Archaeological Field School at Fort Hill
During the first summer session of 2018, the archaeological excavation of Fort Hill began in the form of an introductory archaeological field school. Dr. David Markus undertook the site as his first of many projects on Clemson University’s campus. The project aims to uncover the histories that have yet to be told of the more than 139 enslaved African Americans who occupied the plantation from 1803-1865.
Investigation into these untold histories begins with examining domestic spaces. At Fort Hill, these domestic spaces would have existed in the form of several outbuildings. These outbuildings, now lost, would have consisted of a smokehouse, laundry, a living space for the enslaved cook, as well as the wooden quarters for the enslaved domestic laborers. During the construction of the college, these buildings were torn down without detailed documentation; however, history remains in the soil well after physical structures have been removed.

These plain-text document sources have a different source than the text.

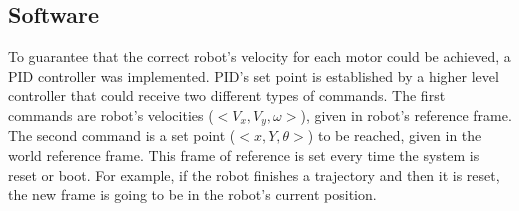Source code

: \subsection{Software}
To guarantee that the correct robot's velocity for each motor could be achieved, a PID controller was implemented. PID's set point is established by a higher level controller that could receive two different types of commands. The first commands are robot's velocities ($<V_x,V_y,\omega>$), given in robot's reference frame. The second command is a set point ($<x, Y, \theta>$) to be reached, given in the world reference frame. This frame of reference is set every time the system is reset or boot. For example, if the robot finishes a trajectory and then it is reset, the new frame is going to be in the robot's current position.  %


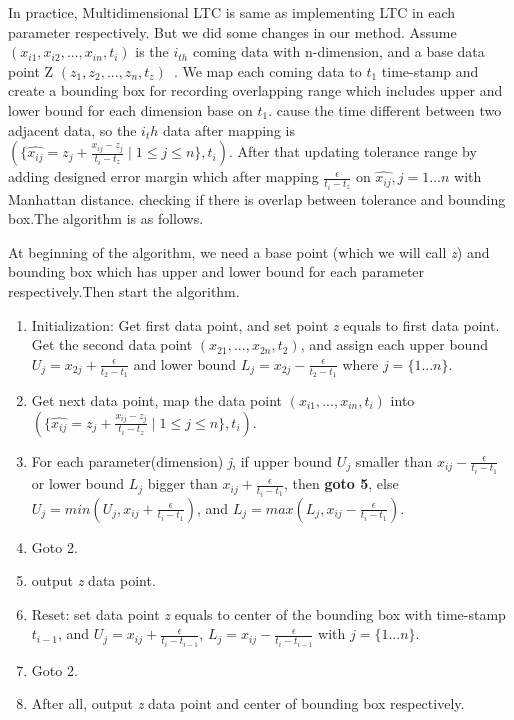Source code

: \documentclass[10pt, conference, compsocconf]{IEEEtran}
\begin{document}
In practice, Multidimensional LTC is same as implementing LTC in each 
parameter respectively. But we did some changes in our method. Assume 
$(x_{i1}, x_{i2}, ..., x_{in},t_i)$ is the $i_{th}$ coming data with 
n-dimension, and a base data point Z  $(z_{1}, z_{2}, ..., 
z_{n},t_z)$~\cite{schoellhammer2004lightweight}. We map each coming 
data to $t_1$ time-stamp and create a bounding box for recording 
overlapping range which includes upper and lower bound for each 
dimension base on $t_1$. cause the time different between two adjacent 
data, so the $i_th$ data after mapping is $(\{\hat{x_{ij}}=z_j + 
\frac{x_{ij}-z_{j}}{t_i-t_z} \mid1\leqslant{j}\leqslant{n}\},t_i)$. 
After that updating tolerance range by adding designed error margin 
which after mapping $\frac{\epsilon}{t_i-t_z}$ on $\hat{x_{ij}}, 
j={1...n}$ with Manhattan distance. checking if there is overlap 
between tolerance and bounding box.The algorithm is as follows.

At beginning of the algorithm, we need a base point (which we will call 
\textit{z}) and bounding box which has upper and lower bound for each 
parameter respectively.Then start the algorithm.
\begin{enumerate}
  \item Initialization: Get first data point, and set point \textit{z} equals to first data point. Get the second data point $(x_{21},...,x_{2n},t_2)$, and assign each upper bound $U_j = x_{2j}+\frac{\epsilon}{t_2-t_1}$ and lower bound $L_j = x_{2j}-\frac{\epsilon}{t_2-t_1}$ where $j=\{1...n\}$.
  \item Get next data point, map the data point $(x_{i1},...,x_{in},t_i)$ into $(\{\hat{x_{ij}}=z_j + \frac{x_{ij}-z_{j}}{t_i-t_z} \mid1\leqslant{j}\leqslant{n}\},t_i)$.
  \item For each parameter(dimension) \textit{j}, if upper bound $U_j$ smaller than $x_{ij}-\frac{\epsilon}{t_i-t_1}$ or lower bound $L_j$ bigger than $x_{ij}+\frac{\epsilon}{t_i-t_1}$, then \textbf{goto 5}, else $U_j = min(U_j, x_{ij}+\frac{\epsilon}{t_i-t_1})$, and $L_j = max(L_j, x_{ij}-\frac{\epsilon}{t_i-t_1})$.
  \item Goto 2.
  \item output \textit{z} data point.
  \item Reset: set data point \textit{z} equals to center of the bounding box with time-stamp $t_{i-1}$, and $U_j=x_{ij}+\frac{\epsilon}{t_i-t_{i-1}}$, $L_j =x_{ij}-\frac{\epsilon}{t_i-t_{i-1}}$ with $j=\{1...n\}$.
  \item Goto 2.
  \item After all, output \textit{z} data point and center of bounding box respectively.
\end{enumerate}
\end{document}
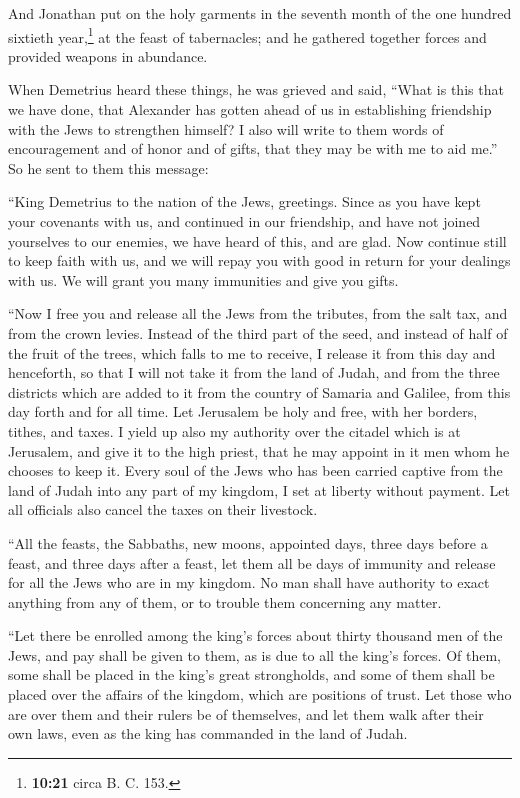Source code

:  And Jonathan put on the holy garments in the seventh
month of the one hundred sixtieth year,\footnote{\textbf{10:21} circa B.
  C. 153.} at the feast of tabernacles; and he gathered together forces
and provided weapons in abundance.

 When Demetrius heard these things, he was grieved and
said,  ``What is this that we have done, that Alexander
has gotten ahead of us in establishing friendship with the Jews to
strengthen himself?  I also will write to them words of
encouragement and of honor and of gifts, that they may be with me to aid
me.''  So he sent to them this message:

``King Demetrius to the nation of the Jews, greetings. 
Since as you have kept your covenants with us, and continued in our
friendship, and have not joined yourselves to our enemies, we have heard
of this, and are glad.  Now continue still to keep faith
with us, and we will repay you with good in return for your dealings
with us.  We will grant you many immunities and give you
gifts.

 ``Now I free you and release all the Jews from the
tributes, from the salt tax, and from the crown levies. 
Instead of the third part of the seed, and instead of half of the fruit
of the trees, which falls to me to receive, I release it from this day
and henceforth, so that I will not take it from the land of Judah, and
from the three districts which are added to it from the country of
Samaria and Galilee, from this day forth and for all time.
 Let Jerusalem be holy and free, with her borders,
tithes, and taxes.  I yield up also my authority over the
citadel which is at Jerusalem, and give it to the high priest, that he
may appoint in it men whom he chooses to keep it.  Every
soul of the Jews who has been carried captive from the land of Judah
into any part of my kingdom, I set at liberty without payment. Let all
officials also cancel the taxes on their livestock.

 ``All the feasts, the Sabbaths, new moons, appointed
days, three days before a feast, and three days after a feast, let them
all be days of immunity and release for all the Jews who are in my
kingdom.  No man shall have authority to exact anything
from any of them, or to trouble them concerning any matter.

 ``Let there be enrolled among the king's forces about
thirty thousand men of the Jews, and pay shall be given to them, as is
due to all the king's forces.  Of them, some shall be
placed in the king's great strongholds, and some of them shall be placed
over the affairs of the kingdom, which are positions of trust. Let those
who are over them and their rulers be of themselves, and let them walk
after their own laws, even as the king has commanded in the land of
Judah.

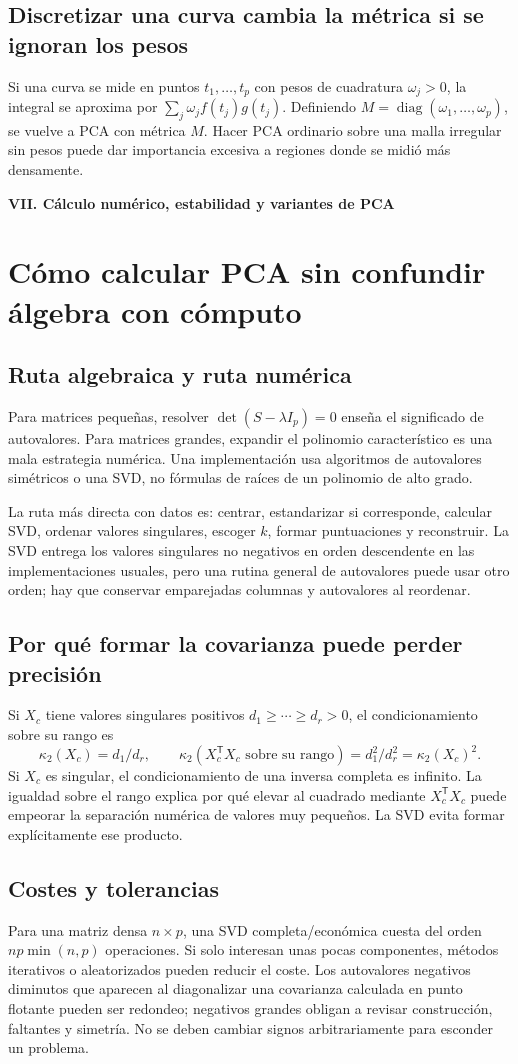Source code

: \documentclass[11pt,a4paper]{article}
\newcommand{\T}{^{\mathsf T}}
\DeclareMathOperator{\diag}{diag}
\theoremstyle{definition}
\newcommand{\parte}[1]{\par\bigskip\Needspace{8\baselineskip}\begin{center}{\Large\bfseries\color{azul}#1}\end{center}}
\begin{document}
\subsection{Discretizar una curva cambia la métrica si se ignoran los pesos}
Si una curva se mide en puntos $t_1,\ldots,t_p$ con pesos de cuadratura $\omega_j>0$, la integral se aproxima por $\sum_j\omega_jf(t_j)g(t_j)$. Definiendo $M=\diag(\omega_1,\ldots,\omega_p)$, se vuelve a PCA con métrica $M$. Hacer PCA ordinario sobre una malla irregular sin pesos puede dar importancia excesiva a regiones donde se midió más densamente.

\parte{VII. Cálculo numérico, estabilidad y variantes de PCA}
\section{Cómo calcular PCA sin confundir álgebra con cómputo}
\subsection{Ruta algebraica y ruta numérica}
Para matrices pequeñas, resolver $\det(S-\lambda I_p)=0$ enseña el significado de autovalores. Para matrices grandes, expandir el polinomio característico es una mala estrategia numérica. Una implementación usa algoritmos de autovalores simétricos o una SVD, no fórmulas de raíces de un polinomio de alto grado.

La ruta más directa con datos es: centrar, estandarizar si corresponde, calcular SVD, ordenar valores singulares, escoger $k$, formar puntuaciones y reconstruir. La SVD entrega los valores singulares no negativos en orden descendente en las implementaciones usuales, pero una rutina general de autovalores puede usar otro orden; hay que conservar emparejadas columnas y autovalores al reordenar.
\subsection{Por qué formar la covarianza puede perder precisión}
Si $X_c$ tiene valores singulares positivos $d_1\ge\cdots\ge d_r>0$, el condicionamiento sobre su rango es
\[
\kappa_2(X_c)=d_1/d_r,\qquad
\kappa_2(X_c\T X_c\text{ sobre su rango})=d_1^2/d_r^2=\kappa_2(X_c)^2.
\]
Si $X_c$ es singular, el condicionamiento de una inversa completa es infinito. La igualdad sobre el rango explica por qué elevar al cuadrado mediante $X_c\T X_c$ puede empeorar la separación numérica de valores muy pequeños. La SVD evita formar explícitamente ese producto.
\subsection{Costes y tolerancias}
Para una matriz densa $n\times p$, una SVD completa/económica cuesta del orden $np\min(n,p)$ operaciones. Si solo interesan unas pocas componentes, métodos iterativos o aleatorizados pueden reducir el coste. Los autovalores negativos diminutos que aparecen al diagonalizar una covarianza calculada en punto flotante pueden ser redondeo; negativos grandes obligan a revisar construcción, faltantes y simetría. No se deben cambiar signos arbitrariamente para esconder un problema.
\end{document}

The Fort Hill Archaeological Project has allowed for the recovery of a large amount of archaeological materials dating to the early college period. While a significant amount of material has been collected, very little personal effects from the African-American population enslaved on the campus have yet to be identified. The excavated materials will contribute to the research into the lives and stories of the African-Americans at Fort Hill conducted by Historic Properties, as well as sharing the full and complete history of Clemson University to the public.
Interested in Archaeology?
The field school, course-listed as ANTH 4350, is an upper-level course on excavation techniques offered through the Department of Sociology, Anthropology, and Criminal Justice. While this class fulfills a “Practicing Anthropology” credit for Anthropology majors, it has no prerequisites. This course is available for any Clemson University student to enroll in with approval from Dr. Markus.